Echt oder gefälscht? So erkennen Sie Phishing-E-Mails

Phishing-E-Mails sind die häufigste Einstiegsmethode für Online-Betrug weltweit. Laut aktuellen Studien beginnen über 90 % aller Cyberangriffe mit einer Phishing-Nachricht. Trotz zunehmend ausgefeilter Methoden lassen sich die meisten Phishing-Versuche erkennen — wenn man weiß, worauf man achten muss. Dieser Ratgeber zeigt Ihnen die 7 wichtigsten Warnsignale.

Was ist eine Phishing-E-Mail?

Phishing (von "fishing" — angeln) beschreibt den Versuch, durch täuschend echte E-Mails oder Nachrichten sensible Daten zu stehlen: Passwörter, Kreditkartennummern, TANs, Zugangsdaten zu Banking- oder Krypto-Konten. Manchmal führen Phishing-Links auch direkt zu Schadsoftware, die im Hintergrund Daten ausliest.

Besonders im Finanzbereich sind die Folgen schwerwiegend: Ein einziger Klick kann dazu führen, dass Ihr Bankkonto geleert oder Ihre Krypto-Wallet kompromittiert wird.

Warnsignal 1: Die Absenderadresse stimmt nicht

Das offensichtlichste, aber am häufigsten übersehene Warnsignal ist die tatsächliche Absender-E-Mail-Adresse. Betrüger zeigen als angezeigten Absendernamen "Deutsche Bank" oder "PayPal" an — aber die dahinterliegende Adresse ist völlig anders.
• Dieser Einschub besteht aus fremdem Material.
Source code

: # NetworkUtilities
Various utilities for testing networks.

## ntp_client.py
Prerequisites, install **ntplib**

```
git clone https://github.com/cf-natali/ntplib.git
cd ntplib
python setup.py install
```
So prüfen Sie die Absenderadresse:

  • Klicken oder tippen Sie auf den Absendernamen, um die vollständige E-Mail-Adresse anzuzeigen
  • Achten Sie auf subtile Abweichungen: support@deutschebank-sicherheit.com statt support@deutschebank.de
  • Beachten Sie die Domain — bei seriösen Unternehmen schreiben Mitarbeiter immer von der offiziellen Unternehmens-Domain
  • Misstrauen Sie Adressen mit kryptischen Zeichenfolgen, Zahlen oder unbekannten Domains

Faustregel: Wenn der Absendername und die tatsächliche E-Mail-Adresse nicht zusammenpassen, handelt es sich höchstwahrscheinlich um Phishing.

Warnsignal 2: Unpersönliche oder generische Anrede

Ihre Bank, Ihr Zahlungsdienstleister oder ein seriöses Unternehmen, bei dem Sie Kunde sind, weiß Ihren Namen. Wenn eine E-Mail mit "Sehr geehrter Kunde", "Liebe Nutzerin", "Dear User" oder gar ohne Anrede beginnt, ist das ein klares Zeichen für eine Massen-Phishing-Kampagne.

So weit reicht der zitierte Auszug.